-- WHAT IS REQUIRED --
Isolate every line in the data with the string "instance" and copy it.

*** THE DATA ***

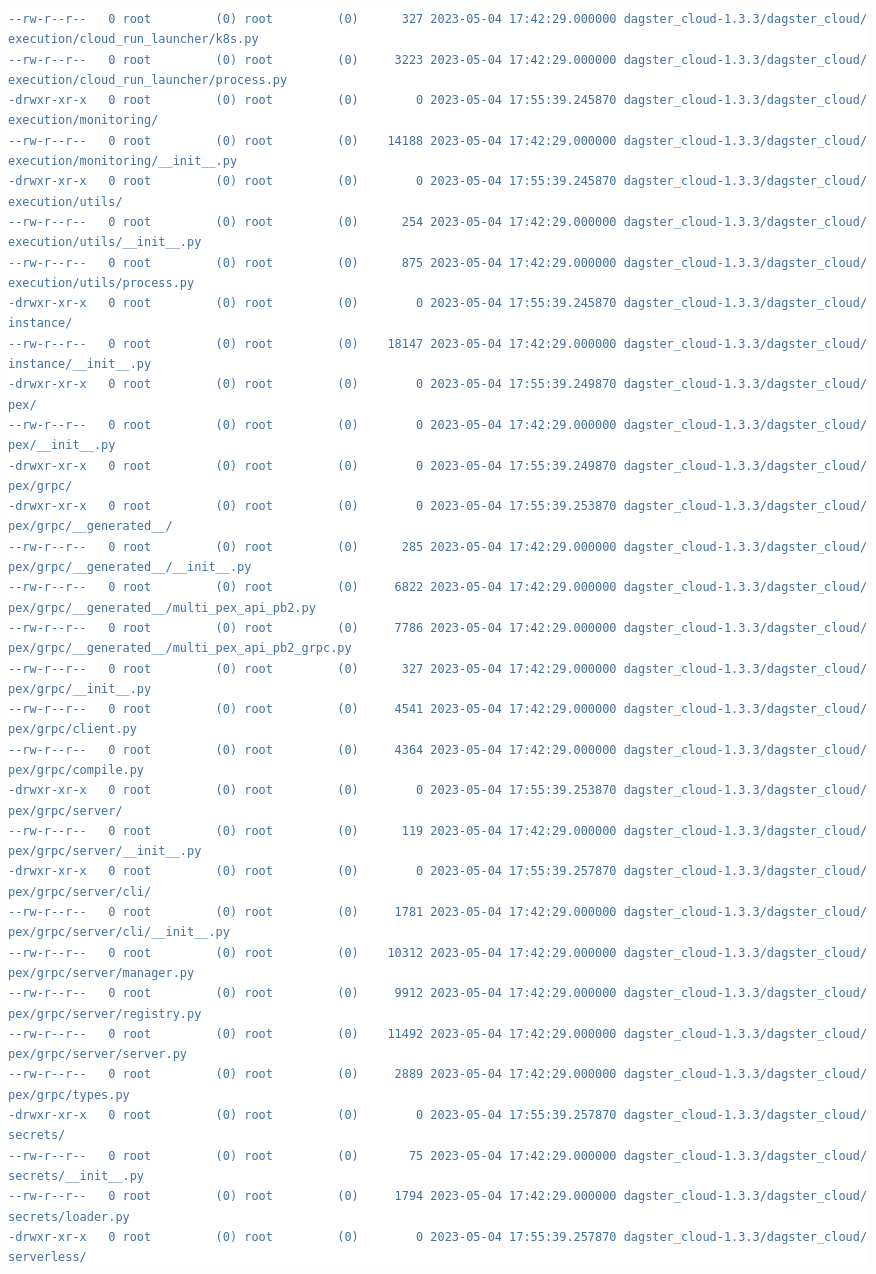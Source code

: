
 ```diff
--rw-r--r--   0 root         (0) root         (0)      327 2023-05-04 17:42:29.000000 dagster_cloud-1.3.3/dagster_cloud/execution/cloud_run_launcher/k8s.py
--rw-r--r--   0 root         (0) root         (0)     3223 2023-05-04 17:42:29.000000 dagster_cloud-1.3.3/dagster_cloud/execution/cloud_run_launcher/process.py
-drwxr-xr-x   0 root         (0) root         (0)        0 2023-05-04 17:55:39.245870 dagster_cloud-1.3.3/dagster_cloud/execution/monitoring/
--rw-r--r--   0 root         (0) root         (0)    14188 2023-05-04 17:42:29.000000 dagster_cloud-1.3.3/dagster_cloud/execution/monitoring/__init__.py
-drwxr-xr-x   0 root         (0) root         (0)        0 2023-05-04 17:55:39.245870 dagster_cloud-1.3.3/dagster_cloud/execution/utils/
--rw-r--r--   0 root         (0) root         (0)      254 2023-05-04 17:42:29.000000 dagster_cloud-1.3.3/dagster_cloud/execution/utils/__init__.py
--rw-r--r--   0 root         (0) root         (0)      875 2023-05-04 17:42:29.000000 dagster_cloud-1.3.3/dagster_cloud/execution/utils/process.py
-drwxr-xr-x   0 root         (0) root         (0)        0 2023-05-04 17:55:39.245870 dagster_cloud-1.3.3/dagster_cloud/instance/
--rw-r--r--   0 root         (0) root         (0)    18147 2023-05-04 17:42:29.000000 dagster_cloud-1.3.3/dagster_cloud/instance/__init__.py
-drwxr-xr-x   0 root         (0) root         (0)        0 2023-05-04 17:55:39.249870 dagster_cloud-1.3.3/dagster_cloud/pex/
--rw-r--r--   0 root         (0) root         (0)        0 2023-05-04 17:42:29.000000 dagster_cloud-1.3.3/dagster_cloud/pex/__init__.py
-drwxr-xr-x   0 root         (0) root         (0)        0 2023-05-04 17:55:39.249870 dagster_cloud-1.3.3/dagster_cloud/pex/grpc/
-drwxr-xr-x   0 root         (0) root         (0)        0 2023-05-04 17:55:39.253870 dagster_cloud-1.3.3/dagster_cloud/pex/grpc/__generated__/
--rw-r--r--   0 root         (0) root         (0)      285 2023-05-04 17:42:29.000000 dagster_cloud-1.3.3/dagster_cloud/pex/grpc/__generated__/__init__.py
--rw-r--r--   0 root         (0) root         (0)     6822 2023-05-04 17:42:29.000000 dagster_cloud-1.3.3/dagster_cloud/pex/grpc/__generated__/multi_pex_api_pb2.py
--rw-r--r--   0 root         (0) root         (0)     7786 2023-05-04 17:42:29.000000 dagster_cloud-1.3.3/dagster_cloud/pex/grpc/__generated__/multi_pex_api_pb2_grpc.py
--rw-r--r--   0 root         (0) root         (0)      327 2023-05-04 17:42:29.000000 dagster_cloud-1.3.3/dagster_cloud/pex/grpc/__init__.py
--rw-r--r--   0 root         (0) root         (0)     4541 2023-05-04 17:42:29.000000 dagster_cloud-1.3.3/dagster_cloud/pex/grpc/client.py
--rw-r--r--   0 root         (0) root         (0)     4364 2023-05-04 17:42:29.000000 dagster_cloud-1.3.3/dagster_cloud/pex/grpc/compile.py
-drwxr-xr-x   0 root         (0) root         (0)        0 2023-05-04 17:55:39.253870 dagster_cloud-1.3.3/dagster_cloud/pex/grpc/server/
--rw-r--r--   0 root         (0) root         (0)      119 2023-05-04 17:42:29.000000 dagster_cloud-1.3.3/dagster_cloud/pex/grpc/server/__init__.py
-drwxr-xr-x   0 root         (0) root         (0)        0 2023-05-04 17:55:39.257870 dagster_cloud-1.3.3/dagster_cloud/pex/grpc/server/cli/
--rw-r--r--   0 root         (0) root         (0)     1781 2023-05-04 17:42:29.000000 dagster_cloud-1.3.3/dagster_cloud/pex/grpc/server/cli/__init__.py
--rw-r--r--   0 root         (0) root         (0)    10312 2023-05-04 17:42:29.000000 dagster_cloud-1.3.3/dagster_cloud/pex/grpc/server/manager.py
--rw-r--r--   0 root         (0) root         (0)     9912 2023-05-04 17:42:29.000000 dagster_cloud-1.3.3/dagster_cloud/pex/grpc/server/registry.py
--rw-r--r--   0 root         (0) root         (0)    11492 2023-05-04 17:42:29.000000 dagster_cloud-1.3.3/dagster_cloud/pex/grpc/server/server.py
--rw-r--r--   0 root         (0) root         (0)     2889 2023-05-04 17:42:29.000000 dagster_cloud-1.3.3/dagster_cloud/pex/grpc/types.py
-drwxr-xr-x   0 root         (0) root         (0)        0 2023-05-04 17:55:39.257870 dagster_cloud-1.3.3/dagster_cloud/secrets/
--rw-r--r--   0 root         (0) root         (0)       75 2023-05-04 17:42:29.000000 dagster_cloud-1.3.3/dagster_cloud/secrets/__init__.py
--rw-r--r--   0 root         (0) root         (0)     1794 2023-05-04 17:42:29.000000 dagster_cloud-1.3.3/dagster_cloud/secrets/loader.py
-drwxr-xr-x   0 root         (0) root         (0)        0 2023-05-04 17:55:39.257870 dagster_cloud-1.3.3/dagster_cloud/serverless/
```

***

-- TASK RESPONSE --
-drwxr-xr-x   0 root         (0) root         (0)        0 2023-05-04 17:55:39.245870 dagster_cloud-1.3.3/dagster_cloud/instance/
--rw-r--r--   0 root         (0) root         (0)    18147 2023-05-04 17:42:29.000000 dagster_cloud-1.3.3/dagster_cloud/instance/__init__.py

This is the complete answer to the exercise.